Rachel Armstrong is a professor of experimental architecture at Newcastle University in the United Kingdom. You can read about her views on breathable buildings at the website Aeon.

“Traditional buildings are designed to provide protection against a savage world, with us safe on one side and our waste on the other. Architects have long relied on ‘hard’ materials such as masonry, aluminium and glass, specifically chosen to prevent the outside environment from getting in. Impermeability was, and is, a driving goal.

“It is time to rethink that approach. Our current built environment squanders too much fresh water and other vital resources, and tips too many poisonous substances into our surroundings. To develop a more sustainable relationship with the natural world, we need to allow chemical exchanges that take place within our living spaces, and between the inside and the outside. We need to embrace permeability. …

“In many offices, it is no longer possible to open windows manually to let in a breeze. Automated air-conditioning systems (often answering only to sensors and software) blast summer heat out into scorching walkways, amplifying the urban heat-island effect and contributing to heat-related health risks. Such buildings ignore the metabolism that is the dynamic scaffolding of living systems.

“During the 1970s, the ecologists John and Nancy Jack Todd and William McLarney founded the New Alchemy Institute – now the Green Center on Cape Cod in Massachusetts – to reconceive building spaces as part of a self-sustaining human ecosystem. Such spaces would not be hermetically sealed, but rather open to the flow of natural elements. …

“Incorporating permeability into architecture begins with a building’s composition. In the past 20 years, engineers have developed organic construction materials that have various degrees of permeability. Mycotecture – architectural building blocks that are formed from the fibrous material of fungal roots – are as strong as concrete and as insulating as fibreglass. BioMASON bricks are built by microorganisms; they do not need firing and are as strong as traditional masonry. Bioplastics are produced by bacteria using biogas from landfills and wastewater treatment plants. Since they are not derived from petroleum, bioplastics have lower carbon footprints. Like wood, they are ‘farmed’ into existence. …

“Semi-permeable ceramics in particular can be treated to provide binding surfaces for biofilms, large coordinated colonies of bacteria or other microorganisms. Biofilms can be grown to have semiconductor properties, akin to solar cells or computer circuits. When treated with manganese, biofilms can become filters that regulate the flow of air and water into a building. …

“The BIQ House in Hamburg has a façade of thin-walled tanks filled with microalgae. The algae harvest sunlight and carbon dioxide, and produce biomass that can be used to generate electricity. The translucent, living tanks also regulate the building temperature by absorbing more sunshine as the biomass increases. In this case, the glass of the tanks is impermeable to water but lets in sunlight – a different kind of permeability, which is critical for the organic exchanges within the façade.

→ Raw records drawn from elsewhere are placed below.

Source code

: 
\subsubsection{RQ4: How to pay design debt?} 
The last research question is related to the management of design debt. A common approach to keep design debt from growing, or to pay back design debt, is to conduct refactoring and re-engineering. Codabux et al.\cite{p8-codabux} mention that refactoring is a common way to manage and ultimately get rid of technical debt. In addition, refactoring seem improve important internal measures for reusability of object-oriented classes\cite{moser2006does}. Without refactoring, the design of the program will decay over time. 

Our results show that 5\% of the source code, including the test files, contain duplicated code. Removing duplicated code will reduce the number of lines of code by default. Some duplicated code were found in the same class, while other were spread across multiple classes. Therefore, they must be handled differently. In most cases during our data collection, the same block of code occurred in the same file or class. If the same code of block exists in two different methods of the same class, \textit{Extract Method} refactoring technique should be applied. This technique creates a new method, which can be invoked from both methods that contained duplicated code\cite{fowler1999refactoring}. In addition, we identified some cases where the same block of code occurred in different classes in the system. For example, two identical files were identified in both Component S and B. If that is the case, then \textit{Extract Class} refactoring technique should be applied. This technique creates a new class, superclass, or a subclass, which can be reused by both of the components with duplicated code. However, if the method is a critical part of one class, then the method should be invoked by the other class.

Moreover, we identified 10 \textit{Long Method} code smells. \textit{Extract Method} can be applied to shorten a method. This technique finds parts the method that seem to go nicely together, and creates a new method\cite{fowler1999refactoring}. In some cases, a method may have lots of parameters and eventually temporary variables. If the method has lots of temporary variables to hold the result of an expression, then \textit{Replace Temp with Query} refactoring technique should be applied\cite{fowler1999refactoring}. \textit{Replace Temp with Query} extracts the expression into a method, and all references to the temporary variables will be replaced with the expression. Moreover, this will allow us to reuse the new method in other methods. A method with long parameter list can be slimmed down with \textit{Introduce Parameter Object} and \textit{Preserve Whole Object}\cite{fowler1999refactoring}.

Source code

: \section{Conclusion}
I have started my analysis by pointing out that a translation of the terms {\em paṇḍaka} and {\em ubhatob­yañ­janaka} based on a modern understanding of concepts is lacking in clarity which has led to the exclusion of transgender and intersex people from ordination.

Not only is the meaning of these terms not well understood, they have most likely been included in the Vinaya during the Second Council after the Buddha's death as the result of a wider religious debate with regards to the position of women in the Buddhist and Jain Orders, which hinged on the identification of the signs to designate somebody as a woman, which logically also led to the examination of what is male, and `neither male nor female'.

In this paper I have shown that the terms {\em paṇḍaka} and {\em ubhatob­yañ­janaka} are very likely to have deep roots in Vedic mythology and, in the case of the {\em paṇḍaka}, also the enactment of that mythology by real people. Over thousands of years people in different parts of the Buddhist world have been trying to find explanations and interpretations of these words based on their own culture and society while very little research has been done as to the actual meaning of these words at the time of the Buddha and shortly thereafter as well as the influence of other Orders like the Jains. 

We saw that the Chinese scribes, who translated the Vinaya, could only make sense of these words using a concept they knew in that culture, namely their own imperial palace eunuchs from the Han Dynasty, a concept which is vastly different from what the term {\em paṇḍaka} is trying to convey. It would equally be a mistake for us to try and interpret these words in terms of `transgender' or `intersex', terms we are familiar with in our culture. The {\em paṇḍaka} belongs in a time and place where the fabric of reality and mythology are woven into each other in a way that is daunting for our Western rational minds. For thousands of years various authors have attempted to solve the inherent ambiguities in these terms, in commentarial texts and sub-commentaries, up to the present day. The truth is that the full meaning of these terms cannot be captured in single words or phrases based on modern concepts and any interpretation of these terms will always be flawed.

“The Living Architecture (LIAR) project, funded by the European Union among others, is a fruitful effort to create showcases of semi-permeable design. For instance, the project aims to transform bathrooms, kitchens and commercial spaces into environmentally sensitive, productive sites. …

“The LIAR project is still in a prototype phase. Quantitative inputs and outputs have not yet been formally established. But project leaders expect to see integrated bioreactor wall systems in real homes within the next 10 years.” More at Aeon, here.

All I can think of right now, having recently experienced a week of below zero Fahrenheit degrees, is, “Will the solar properties be enough? Can buildings turn off the permeability?”